● TRY IT
Copy out the lines of the records below, and only those lines, from the one with "### Managing Tasks" through the one with "- **Category**: Custom", exactly as they appear.

=== EXTRACTED INFORMATION ===

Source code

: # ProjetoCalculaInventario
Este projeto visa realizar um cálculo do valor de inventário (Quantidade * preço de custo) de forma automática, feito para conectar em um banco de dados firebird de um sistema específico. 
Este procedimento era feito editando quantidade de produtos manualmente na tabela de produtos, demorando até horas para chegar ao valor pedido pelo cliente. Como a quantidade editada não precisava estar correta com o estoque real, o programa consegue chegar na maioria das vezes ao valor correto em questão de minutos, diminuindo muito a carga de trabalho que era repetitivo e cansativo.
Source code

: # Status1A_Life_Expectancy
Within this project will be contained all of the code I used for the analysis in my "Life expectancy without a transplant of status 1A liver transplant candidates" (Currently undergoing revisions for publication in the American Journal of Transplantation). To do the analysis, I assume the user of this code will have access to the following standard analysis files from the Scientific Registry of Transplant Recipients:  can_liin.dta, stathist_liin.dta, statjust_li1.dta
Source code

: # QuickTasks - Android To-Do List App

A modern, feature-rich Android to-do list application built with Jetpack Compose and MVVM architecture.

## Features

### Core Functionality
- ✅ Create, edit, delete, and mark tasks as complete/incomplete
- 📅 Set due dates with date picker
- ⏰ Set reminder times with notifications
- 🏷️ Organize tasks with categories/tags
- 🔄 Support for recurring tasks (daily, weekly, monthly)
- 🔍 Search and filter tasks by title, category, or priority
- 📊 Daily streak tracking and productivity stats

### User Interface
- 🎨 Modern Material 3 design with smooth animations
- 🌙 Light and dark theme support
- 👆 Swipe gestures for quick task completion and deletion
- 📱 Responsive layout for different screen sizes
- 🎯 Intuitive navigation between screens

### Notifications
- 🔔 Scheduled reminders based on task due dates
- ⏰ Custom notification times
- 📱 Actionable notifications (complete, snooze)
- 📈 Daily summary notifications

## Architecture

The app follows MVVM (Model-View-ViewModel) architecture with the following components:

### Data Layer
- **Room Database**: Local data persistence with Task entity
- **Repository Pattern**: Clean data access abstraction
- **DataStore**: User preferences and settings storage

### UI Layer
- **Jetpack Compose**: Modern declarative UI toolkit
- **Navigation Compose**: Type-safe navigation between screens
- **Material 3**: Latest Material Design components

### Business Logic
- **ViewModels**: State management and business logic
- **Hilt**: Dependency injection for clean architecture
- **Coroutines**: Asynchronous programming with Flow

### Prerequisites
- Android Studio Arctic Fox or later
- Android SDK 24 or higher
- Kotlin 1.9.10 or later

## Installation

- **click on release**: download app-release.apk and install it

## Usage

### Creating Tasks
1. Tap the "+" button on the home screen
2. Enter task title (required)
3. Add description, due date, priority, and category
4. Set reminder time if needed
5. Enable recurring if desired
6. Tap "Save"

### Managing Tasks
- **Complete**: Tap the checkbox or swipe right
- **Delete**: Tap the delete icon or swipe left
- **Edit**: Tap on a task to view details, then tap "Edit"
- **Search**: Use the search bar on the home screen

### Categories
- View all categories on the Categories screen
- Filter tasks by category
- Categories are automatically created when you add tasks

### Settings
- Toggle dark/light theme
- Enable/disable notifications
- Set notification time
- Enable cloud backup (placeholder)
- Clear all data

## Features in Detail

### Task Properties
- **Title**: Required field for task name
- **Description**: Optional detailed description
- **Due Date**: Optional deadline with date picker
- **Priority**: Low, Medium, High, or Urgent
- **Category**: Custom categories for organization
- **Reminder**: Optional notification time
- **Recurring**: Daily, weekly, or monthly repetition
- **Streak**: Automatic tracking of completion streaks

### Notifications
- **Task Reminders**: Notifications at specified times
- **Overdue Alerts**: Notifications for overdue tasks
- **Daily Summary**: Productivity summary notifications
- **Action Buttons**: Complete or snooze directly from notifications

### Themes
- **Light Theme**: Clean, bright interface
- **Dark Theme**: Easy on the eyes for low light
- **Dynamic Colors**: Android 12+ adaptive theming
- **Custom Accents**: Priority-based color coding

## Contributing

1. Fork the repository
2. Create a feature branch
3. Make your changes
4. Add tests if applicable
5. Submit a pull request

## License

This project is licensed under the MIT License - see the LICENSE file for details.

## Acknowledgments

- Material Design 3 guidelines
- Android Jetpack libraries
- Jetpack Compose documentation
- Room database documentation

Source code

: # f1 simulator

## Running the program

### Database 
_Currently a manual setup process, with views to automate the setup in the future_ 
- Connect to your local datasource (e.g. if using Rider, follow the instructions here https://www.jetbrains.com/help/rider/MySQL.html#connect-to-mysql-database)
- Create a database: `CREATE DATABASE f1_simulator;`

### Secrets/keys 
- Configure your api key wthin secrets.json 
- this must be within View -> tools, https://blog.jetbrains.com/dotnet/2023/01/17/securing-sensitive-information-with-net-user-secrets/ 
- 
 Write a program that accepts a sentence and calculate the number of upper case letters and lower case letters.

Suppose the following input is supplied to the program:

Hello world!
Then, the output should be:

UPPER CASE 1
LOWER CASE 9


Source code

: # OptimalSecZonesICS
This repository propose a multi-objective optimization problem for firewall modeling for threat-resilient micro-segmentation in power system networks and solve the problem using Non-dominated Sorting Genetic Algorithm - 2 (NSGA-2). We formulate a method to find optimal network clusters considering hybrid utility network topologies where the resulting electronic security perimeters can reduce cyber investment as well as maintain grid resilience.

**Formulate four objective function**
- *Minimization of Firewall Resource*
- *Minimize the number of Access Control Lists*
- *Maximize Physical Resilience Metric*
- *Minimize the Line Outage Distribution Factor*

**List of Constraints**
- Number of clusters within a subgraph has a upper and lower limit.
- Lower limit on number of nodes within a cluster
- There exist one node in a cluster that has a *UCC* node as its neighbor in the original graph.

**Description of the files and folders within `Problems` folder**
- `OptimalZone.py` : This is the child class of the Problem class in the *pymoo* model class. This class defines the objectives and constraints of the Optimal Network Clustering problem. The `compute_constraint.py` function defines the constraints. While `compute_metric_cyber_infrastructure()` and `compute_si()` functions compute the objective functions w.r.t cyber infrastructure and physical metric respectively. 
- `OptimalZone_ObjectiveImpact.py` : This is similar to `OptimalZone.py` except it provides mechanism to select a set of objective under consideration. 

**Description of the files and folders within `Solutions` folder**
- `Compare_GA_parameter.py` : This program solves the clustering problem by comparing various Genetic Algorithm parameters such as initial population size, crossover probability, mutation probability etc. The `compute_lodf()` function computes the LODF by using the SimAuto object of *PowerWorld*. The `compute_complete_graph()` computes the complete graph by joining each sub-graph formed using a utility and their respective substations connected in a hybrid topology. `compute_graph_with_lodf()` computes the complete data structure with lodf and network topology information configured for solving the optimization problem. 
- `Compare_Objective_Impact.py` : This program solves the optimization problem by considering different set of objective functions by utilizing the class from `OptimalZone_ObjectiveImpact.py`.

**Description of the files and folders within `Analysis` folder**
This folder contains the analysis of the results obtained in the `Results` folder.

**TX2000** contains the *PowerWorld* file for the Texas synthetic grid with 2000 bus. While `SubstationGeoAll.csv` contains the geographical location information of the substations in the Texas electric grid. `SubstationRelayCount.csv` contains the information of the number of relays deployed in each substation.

===

● SOLUTION FOR THIS TASK
### Managing Tasks
- **Complete**: Tap the checkbox or swipe right
- **Delete**: Tap the delete icon or swipe left
- **Edit**: Tap on a task to view details, then tap "Edit"
- **Search**: Use the search bar on the home screen

### Categories
- View all categories on the Categories screen
- Filter tasks by category
- Categories are automatically created when you add tasks

### Settings
- Toggle dark/light theme
- Enable/disable notifications
- Set notification time
- Enable cloud backup (placeholder)
- Clear all data

## Features in Detail

### Task Properties
- **Title**: Required field for task name
- **Description**: Optional detailed description
- **Due Date**: Optional deadline with date picker
- **Priority**: Low, Medium, High, or Urgent
- **Category**: Custom categories for organization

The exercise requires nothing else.